The aliens trying to take over the world are computer-generated and not characterised to any degree. They are generic baddies never given any individualism. Rita Vrataski is the only other character we come to know. Played by Emily Blunt as a muscular loner she is a veteran of past battles, the poster girl of the UDF and the person who recognises Cage is not a lunatic but has an ability that be used.
The UDF tag is all over the place and for someone who grew up with the Northern Ireland violence, sorry, Troubles, it is hard not to keep being jolted into thinking the Ulster Defence Force has taken over the world. Here though it refers to the United Defence Force, HQed in London, where the military watch the rest of Europe succumb to the attack of the Mimics. The film contains the unique image of a helicopter landing in Trafalgar Square, with an advert-free National Gallery behind. It was filmed when the fourth plinth was showing the anti-war-memorial sculpture of Powerless Structures by Elmgreen and Dragset. The rocking horse mocking the equestrian memorials of soldiering is glimpsed too briefly to add much comment to the film’s industrial-military pageant.
In the year of the 100th anniversary of the start of World War One the parallels between the two real-life global wars and this fictional shoot-fest are made clear. The attack for which Cage and his fellow soldiers are preparing takes place on Omaha beach. The battle where Vrataski excelled herself was at Verdun. This echoes the well-known horrors of the Battle of Verdun in 1916, but the city had already been the scene of a Franco-Prussian slaughter in 1792. Daily looping of our lives may be impossible, but maybe on a larger scale history insists on replaying itself again and again.
Big action sequences dominate the 113 minutes. Cruise shows the humour in being the only person realising that the day has already been lived, but mimics are noisy creatures and war is a noisy undertaking. Combined with the 3D effects of bullets, water and aliens heading towards you the film is wearying to watch. The future as depicted here is brutish, unpleasant, and oddly appears to be built on welding rather than nanotechnology.
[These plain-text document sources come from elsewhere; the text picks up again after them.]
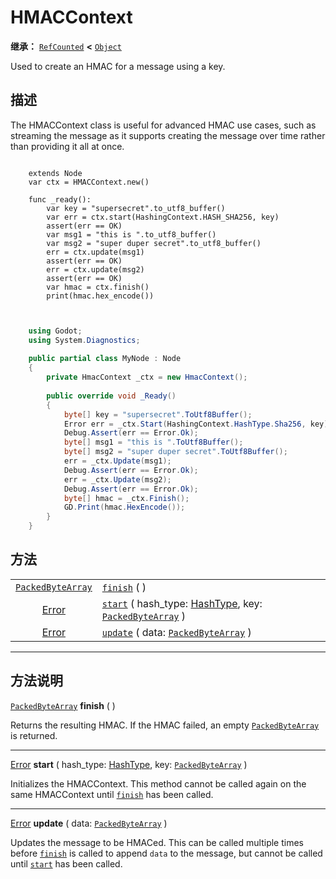 <!-- ⚠ 请勿编辑本文件 ⚠ -->
<!-- 本文档使用脚本从 WeDot 引擎源码仓库生成。 -->
<!-- 生成脚本：https://github.com/WeDot-Engine/WeDot/tree/4.3/doc/tools/make_md.py； -->
<!-- 原文件：https://github.com/WeDot-Engine/WeDot/tree/4.3/doc/classes/HMACContext.xml。 -->

<div id="_class_hmaccontext"></div>

# HMACContext

**继承：** [`RefCounted`](class_refcounted.md) **<** [`Object`](class_object.md)

Used to create an HMAC for a message using a key.

## 描述

The HMACContext class is useful for advanced HMAC use cases, such as streaming the message as it supports creating the message over time rather than providing it all at once.



```gdscript

    extends Node
    var ctx = HMACContext.new()
    
    func _ready():
        var key = "supersecret".to_utf8_buffer()
        var err = ctx.start(HashingContext.HASH_SHA256, key)
        assert(err == OK)
        var msg1 = "this is ".to_utf8_buffer()
        var msg2 = "super duper secret".to_utf8_buffer()
        err = ctx.update(msg1)
        assert(err == OK)
        err = ctx.update(msg2)
        assert(err == OK)
        var hmac = ctx.finish()
        print(hmac.hex_encode())
    
```

```csharp

    using Godot;
    using System.Diagnostics;
    
    public partial class MyNode : Node
    {
        private HmacContext _ctx = new HmacContext();
    
        public override void _Ready()
        {
            byte[] key = "supersecret".ToUtf8Buffer();
            Error err = _ctx.Start(HashingContext.HashType.Sha256, key);
            Debug.Assert(err == Error.Ok);
            byte[] msg1 = "this is ".ToUtf8Buffer();
            byte[] msg2 = "super duper secret".ToUtf8Buffer();
            err = _ctx.Update(msg1);
            Debug.Assert(err == Error.Ok);
            err = _ctx.Update(msg2);
            Debug.Assert(err == Error.Ok);
            byte[] hmac = _ctx.Finish();
            GD.Print(hmac.HexEncode());
        }
    }
```







## 方法

|||
|:-:|:--|
| [`PackedByteArray`](class_packedbytearray.md) | [`finish`](#class_hmaccontext_method_finish) ( )                                                                                                        |
| [Error](#enum_@globalscope_error)             | [`start`](#class_hmaccontext_method_start) ( hash_type: [HashType](#enum_hashingcontext_hashtype), key: [`PackedByteArray`](class_packedbytearray.md) ) |
| [Error](#enum_@globalscope_error)             | [`update`](#class_hmaccontext_method_update) ( data: [`PackedByteArray`](class_packedbytearray.md) )                                                    |

<!-- rst-class:: classref-section-separator -->

---

## 方法说明

<div id="_class_hmaccontext_method_finish"></div>

[`PackedByteArray`](class_packedbytearray.md) **finish** ( )<div id="class_hmaccontext_method_finish"></div>

Returns the resulting HMAC. If the HMAC failed, an empty [`PackedByteArray`](class_packedbytearray.md) is returned.

<!-- rst-class:: classref-item-separator -->

---

<div id="_class_hmaccontext_method_start"></div>

[Error](#enum_@globalscope_error) **start** ( hash_type: [HashType](#enum_hashingcontext_hashtype), key: [`PackedByteArray`](class_packedbytearray.md) )<div id="class_hmaccontext_method_start"></div>

Initializes the HMACContext. This method cannot be called again on the same HMACContext until [`finish`](#class_hmaccontext_method_finish) has been called.

<!-- rst-class:: classref-item-separator -->

---

<div id="_class_hmaccontext_method_update"></div>

[Error](#enum_@globalscope_error) **update** ( data: [`PackedByteArray`](class_packedbytearray.md) )<div id="class_hmaccontext_method_update"></div>

Updates the message to be HMACed. This can be called multiple times before [`finish`](#class_hmaccontext_method_finish) is called to append `data` to the message, but cannot be called until [`start`](#class_hmaccontext_method_start) has been called.

[^virtual]: 本方法通常需要用户覆盖才能生效。
[^const]: 本方法无副作用，不会修改该实例的任何成员变量。
[^vararg]: 本方法除了能接受在此处描述的参数外，还能够继续接受任意数量的参数。
[^constructor]: 本方法用于构造某个类型。
[^static]: 调用本方法无需实例，可直接使用类名进行调用。
[^operator]: 本方法描述的是使用本类型作为左操作数的有效运算符。
[^bitfield]: 这个值是由下列位标志构成位掩码的整数。
[^void]: 无返回值。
Edge of Tomorrow is a time-looping investigation into what could be if time could be relived. We could improve our reactions, having learnt what works and what doesn’t – as long as everyone else wasn’t learning as well. Outwardly coated in violence it is long with a deliberately repetitious structure, though this is often played for laughs. If you accept the premise then Cage has a superpower that would be useful to have.